**** Records to use ****

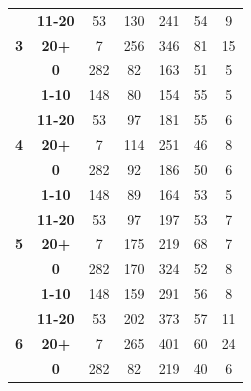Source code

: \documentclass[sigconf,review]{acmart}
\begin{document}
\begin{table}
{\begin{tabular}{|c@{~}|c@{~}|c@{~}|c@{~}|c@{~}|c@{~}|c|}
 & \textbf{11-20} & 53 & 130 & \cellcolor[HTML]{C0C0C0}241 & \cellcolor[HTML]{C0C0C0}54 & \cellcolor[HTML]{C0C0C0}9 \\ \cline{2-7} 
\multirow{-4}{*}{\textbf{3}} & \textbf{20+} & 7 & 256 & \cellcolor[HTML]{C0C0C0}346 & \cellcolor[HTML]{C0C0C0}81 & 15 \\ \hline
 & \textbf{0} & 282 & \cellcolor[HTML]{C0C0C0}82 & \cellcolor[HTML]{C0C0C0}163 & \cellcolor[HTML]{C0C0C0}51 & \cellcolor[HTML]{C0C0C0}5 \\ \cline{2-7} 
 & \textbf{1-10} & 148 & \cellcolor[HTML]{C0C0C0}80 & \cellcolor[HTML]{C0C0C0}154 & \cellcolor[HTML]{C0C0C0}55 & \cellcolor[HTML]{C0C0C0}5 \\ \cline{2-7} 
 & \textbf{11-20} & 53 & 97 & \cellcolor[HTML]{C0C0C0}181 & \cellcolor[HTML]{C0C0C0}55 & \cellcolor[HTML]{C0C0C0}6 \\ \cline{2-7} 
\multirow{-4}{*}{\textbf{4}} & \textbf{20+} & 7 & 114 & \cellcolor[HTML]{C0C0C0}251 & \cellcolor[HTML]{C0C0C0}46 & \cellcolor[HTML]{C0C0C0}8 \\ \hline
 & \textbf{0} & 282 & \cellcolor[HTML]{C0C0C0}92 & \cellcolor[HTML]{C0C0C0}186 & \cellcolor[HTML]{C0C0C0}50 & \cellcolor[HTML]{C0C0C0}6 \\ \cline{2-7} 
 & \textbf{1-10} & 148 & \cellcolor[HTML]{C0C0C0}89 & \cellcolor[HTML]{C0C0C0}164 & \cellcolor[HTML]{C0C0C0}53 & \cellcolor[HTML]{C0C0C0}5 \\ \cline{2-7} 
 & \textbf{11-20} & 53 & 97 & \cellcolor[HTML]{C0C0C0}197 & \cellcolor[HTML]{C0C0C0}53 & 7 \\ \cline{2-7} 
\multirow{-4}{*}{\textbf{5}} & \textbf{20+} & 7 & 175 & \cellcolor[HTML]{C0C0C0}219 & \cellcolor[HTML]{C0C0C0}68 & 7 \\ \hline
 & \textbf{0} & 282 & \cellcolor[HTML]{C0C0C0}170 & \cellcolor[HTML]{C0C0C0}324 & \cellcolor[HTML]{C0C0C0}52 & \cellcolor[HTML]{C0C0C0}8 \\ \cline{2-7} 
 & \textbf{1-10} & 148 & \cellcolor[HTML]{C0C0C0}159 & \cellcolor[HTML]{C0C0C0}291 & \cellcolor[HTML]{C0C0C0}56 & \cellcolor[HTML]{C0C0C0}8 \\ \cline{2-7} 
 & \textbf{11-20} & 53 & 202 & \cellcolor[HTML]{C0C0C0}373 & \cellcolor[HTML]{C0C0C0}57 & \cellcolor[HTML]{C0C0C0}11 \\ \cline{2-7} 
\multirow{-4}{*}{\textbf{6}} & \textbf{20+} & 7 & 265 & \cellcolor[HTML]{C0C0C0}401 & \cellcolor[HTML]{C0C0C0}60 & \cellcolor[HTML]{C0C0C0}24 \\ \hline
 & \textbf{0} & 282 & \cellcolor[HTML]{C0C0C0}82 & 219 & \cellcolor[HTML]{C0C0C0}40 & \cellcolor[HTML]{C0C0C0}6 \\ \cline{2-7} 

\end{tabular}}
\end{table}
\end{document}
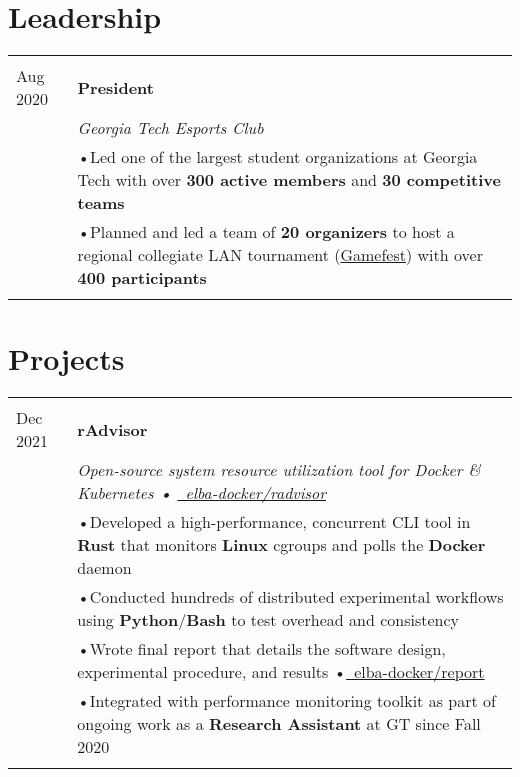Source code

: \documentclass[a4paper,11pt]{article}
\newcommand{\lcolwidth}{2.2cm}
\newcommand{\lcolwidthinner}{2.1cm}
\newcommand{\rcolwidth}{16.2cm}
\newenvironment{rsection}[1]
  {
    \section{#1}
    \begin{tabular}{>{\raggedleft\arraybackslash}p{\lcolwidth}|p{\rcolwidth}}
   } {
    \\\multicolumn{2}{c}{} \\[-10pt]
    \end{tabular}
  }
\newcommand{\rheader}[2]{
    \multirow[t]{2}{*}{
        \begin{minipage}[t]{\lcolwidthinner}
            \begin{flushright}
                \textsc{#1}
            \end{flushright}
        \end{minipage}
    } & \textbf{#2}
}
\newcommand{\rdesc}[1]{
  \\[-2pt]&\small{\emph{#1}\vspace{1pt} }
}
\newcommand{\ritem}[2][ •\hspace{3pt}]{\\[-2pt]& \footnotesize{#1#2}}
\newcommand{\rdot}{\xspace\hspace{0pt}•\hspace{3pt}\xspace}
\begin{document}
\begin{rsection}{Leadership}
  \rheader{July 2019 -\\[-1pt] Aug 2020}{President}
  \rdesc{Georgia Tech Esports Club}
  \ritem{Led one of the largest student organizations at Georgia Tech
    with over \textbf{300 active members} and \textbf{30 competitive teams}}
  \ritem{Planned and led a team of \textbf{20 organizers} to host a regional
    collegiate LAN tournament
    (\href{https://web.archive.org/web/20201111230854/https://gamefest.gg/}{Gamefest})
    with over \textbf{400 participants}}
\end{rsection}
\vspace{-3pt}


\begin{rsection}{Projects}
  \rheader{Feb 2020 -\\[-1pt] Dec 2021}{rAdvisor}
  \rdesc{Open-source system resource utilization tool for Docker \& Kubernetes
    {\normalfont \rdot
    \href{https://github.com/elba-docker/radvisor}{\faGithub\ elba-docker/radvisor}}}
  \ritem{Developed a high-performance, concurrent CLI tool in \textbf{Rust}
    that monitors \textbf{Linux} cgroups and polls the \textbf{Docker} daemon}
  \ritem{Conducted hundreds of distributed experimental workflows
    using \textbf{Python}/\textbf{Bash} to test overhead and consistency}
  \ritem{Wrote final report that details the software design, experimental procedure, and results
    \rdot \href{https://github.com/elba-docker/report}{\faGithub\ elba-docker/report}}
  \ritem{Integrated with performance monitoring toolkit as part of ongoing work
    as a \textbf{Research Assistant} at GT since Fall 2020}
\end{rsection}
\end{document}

****

Work request —
Which lines of the records contain "https"? Show each of them.

Response to this task —
    (\href{https://web.archive.org/web/20201111230854/https://gamefest.gg/}{Gamefest})
    \href{https://github.com/elba-docker/radvisor}{\faGithub\ elba-docker/radvisor}}}
    \rdot \href{https://github.com/elba-docker/report}{\faGithub\ elba-docker/report}}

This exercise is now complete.